══ The data
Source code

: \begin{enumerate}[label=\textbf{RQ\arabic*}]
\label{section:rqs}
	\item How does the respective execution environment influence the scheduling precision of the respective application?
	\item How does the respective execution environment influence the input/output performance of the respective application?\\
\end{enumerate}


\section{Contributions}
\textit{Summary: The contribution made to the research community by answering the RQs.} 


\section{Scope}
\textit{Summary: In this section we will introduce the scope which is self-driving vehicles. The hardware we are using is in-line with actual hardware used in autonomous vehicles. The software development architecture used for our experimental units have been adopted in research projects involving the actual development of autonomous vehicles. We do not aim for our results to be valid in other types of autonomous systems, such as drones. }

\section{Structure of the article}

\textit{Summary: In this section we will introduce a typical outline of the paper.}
════
══ The data
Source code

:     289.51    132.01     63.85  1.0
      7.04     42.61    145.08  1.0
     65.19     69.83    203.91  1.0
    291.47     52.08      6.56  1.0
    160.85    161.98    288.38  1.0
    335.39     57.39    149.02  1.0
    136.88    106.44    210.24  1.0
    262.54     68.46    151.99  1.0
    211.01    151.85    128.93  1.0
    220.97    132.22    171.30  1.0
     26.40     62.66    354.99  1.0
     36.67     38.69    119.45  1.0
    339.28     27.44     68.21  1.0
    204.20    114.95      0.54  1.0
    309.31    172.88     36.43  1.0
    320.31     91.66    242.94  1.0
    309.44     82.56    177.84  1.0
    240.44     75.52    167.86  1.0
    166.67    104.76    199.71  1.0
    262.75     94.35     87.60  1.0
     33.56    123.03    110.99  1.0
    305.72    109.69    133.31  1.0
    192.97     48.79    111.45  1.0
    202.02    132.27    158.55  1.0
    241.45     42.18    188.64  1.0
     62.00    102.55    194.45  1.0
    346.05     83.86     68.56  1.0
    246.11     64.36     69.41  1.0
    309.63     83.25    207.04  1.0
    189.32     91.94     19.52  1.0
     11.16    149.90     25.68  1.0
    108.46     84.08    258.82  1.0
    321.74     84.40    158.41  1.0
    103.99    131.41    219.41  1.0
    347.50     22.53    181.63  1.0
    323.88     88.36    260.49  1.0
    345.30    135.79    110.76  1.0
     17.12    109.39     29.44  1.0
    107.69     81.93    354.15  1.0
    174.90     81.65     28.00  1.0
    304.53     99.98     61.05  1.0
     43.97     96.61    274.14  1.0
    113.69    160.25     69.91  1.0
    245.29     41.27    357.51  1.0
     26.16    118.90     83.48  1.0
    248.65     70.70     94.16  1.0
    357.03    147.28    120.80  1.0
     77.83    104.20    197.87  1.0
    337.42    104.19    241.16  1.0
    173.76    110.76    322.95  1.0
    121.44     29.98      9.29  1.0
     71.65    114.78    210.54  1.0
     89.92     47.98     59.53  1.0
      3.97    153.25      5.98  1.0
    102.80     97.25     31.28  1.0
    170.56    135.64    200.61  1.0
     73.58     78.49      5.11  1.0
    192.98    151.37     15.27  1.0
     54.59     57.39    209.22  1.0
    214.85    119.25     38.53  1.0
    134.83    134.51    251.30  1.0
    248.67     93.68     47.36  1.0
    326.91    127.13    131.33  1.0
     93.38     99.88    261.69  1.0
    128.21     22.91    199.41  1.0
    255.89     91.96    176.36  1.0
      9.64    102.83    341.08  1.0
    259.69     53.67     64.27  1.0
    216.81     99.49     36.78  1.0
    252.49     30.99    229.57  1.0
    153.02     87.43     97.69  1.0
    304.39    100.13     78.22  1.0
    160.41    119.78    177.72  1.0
════
What the task requires =>
Above are some records; copy exactly the lines from the one with "the respective application?\\" through the one with "will introduce a", both included, and no others.

Written solution =>
	\item How does the respective execution environment influence the input/output performance of the respective application?\\
\end{enumerate}


\section{Contributions}
\textit{Summary: The contribution made to the research community by answering the RQs.} 


\section{Scope}
\textit{Summary: In this section we will introduce the scope which is self-driving vehicles. The hardware we are using is in-line with actual hardware used in autonomous vehicles. The software development architecture used for our experimental units have been adopted in research projects involving the actual development of autonomous vehicles. We do not aim for our results to be valid in other types of autonomous systems, such as drones. }

\section{Structure of the article}

\textit{Summary: In this section we will introduce a typical outline of the paper.}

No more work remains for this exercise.